Stories of Change
Samir sits in the CWS Greensboro office.
From Kabul to CWS Paralegal: The Story of Samir.
It was a beautiful spring morning in Greensboro, North Carolina, as we sat in the office of Church World Service. Looking out of the window, the tulip magnolia trees were in bloom, decorating the skyscrapers of Greensboro and roads that stretch as far as our eyes could reach. Sitting with us that day was an Afghan national and a CWS paralegal. Khovaja Samir Seddiqi walked into the interview room wearing a black leather jacket and a big smile.
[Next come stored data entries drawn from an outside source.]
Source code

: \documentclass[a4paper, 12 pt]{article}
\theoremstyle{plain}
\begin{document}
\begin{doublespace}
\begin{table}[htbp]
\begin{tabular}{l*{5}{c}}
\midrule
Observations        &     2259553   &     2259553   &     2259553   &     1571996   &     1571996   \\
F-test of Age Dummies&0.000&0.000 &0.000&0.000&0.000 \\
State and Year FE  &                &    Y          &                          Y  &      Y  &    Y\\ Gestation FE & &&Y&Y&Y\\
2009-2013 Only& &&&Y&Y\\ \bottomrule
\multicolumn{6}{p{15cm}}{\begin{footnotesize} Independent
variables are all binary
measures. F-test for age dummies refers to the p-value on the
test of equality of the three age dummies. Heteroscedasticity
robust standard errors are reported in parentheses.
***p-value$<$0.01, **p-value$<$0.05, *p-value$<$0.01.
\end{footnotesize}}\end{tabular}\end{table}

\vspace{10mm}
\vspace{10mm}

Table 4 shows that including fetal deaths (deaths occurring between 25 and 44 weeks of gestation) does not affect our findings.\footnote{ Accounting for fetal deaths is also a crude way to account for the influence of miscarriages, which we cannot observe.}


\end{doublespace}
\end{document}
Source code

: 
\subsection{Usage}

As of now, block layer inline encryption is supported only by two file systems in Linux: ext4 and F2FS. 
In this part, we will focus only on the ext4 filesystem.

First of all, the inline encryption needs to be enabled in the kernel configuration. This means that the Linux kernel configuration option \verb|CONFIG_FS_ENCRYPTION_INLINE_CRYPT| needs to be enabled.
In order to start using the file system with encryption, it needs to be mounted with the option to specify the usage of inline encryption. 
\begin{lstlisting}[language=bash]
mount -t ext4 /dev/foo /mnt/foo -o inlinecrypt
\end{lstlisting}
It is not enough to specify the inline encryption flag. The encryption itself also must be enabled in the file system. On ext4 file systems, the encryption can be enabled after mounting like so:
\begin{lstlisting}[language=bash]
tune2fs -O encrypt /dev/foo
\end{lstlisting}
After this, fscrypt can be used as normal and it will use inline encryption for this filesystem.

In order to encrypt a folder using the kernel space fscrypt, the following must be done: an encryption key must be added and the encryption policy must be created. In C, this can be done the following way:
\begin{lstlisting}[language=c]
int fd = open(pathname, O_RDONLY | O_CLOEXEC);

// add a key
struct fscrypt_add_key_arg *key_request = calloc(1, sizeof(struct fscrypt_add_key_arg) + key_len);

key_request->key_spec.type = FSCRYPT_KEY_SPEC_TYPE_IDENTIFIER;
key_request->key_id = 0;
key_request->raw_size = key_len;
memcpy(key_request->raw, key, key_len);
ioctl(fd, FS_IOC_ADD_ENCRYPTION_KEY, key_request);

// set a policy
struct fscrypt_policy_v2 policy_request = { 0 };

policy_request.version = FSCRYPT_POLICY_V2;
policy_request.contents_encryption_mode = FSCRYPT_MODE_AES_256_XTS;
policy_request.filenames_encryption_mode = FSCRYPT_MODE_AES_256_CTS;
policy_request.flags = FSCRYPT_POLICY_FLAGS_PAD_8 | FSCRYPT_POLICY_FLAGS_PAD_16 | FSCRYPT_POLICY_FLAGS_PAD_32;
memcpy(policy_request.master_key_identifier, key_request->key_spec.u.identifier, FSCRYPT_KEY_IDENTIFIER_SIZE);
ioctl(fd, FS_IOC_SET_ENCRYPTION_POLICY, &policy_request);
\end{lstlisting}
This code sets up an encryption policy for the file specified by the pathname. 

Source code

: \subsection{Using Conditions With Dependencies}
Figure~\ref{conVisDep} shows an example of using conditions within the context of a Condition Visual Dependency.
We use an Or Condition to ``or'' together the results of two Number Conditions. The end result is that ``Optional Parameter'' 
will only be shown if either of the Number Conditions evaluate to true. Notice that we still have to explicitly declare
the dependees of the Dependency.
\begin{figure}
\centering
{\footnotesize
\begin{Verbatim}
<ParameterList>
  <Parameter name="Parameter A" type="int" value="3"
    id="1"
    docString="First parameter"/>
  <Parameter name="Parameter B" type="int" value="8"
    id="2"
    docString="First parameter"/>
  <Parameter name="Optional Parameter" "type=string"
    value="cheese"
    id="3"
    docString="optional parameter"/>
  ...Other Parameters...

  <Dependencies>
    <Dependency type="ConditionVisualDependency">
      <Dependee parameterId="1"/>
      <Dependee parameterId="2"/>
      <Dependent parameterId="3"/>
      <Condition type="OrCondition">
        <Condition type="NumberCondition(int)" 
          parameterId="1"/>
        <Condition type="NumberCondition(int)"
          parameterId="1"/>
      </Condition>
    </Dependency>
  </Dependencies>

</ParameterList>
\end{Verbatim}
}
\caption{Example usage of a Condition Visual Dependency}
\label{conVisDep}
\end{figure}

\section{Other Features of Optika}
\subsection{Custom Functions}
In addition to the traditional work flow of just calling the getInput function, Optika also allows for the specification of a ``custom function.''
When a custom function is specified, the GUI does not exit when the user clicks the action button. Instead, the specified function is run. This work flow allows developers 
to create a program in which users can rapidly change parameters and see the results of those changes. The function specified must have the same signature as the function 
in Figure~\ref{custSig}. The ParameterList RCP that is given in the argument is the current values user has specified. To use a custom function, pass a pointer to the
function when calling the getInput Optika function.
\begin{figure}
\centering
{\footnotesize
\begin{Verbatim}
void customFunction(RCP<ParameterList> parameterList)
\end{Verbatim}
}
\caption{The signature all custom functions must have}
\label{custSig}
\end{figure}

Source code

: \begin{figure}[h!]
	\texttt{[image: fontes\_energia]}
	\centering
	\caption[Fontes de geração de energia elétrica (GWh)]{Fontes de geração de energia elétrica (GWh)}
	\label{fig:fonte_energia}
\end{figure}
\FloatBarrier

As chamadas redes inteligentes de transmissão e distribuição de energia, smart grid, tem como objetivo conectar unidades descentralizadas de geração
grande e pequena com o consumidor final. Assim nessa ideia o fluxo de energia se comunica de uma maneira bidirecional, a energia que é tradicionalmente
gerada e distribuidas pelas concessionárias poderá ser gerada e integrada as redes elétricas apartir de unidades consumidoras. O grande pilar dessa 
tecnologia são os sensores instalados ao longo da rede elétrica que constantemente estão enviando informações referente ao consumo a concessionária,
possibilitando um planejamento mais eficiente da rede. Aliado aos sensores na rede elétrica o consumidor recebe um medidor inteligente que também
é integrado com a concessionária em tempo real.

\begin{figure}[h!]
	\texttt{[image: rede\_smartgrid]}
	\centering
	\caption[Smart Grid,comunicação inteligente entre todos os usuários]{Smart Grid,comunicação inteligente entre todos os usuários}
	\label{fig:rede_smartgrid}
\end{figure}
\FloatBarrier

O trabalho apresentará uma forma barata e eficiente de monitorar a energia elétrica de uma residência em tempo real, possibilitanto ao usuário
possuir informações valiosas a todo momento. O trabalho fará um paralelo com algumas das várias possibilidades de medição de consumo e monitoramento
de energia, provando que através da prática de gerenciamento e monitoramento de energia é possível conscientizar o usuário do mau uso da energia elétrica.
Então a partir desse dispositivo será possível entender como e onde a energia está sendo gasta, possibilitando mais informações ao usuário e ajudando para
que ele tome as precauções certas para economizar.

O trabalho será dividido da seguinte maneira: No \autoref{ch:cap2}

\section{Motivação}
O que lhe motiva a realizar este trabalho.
The room is a few feet from his desk, where he sits everyday along with other CWS staff.
Samir is from Kabul, Afghanistan, and he has been in Greensboro since August of last year. He was not a CWS client when he first came, but due to the high demand of Afghans who can communicate in both languages, Samir has the gift of being fluent in all three: English, Dari and Pashto. CWS Greensboro hired Samir as a paralegal; his day-to-day activities include working with Afghan clients on adjusting their cases. “Us, Afghans, we are on a temporary status. We are here for two years, after that we have no idea. So, what happens? It is expensive to hire an attorney, but with us here at CWS it is free. But if they consult outside of CWS attorneys, they charge thousands of dollars, and refugees don’t have that money,” says Samir.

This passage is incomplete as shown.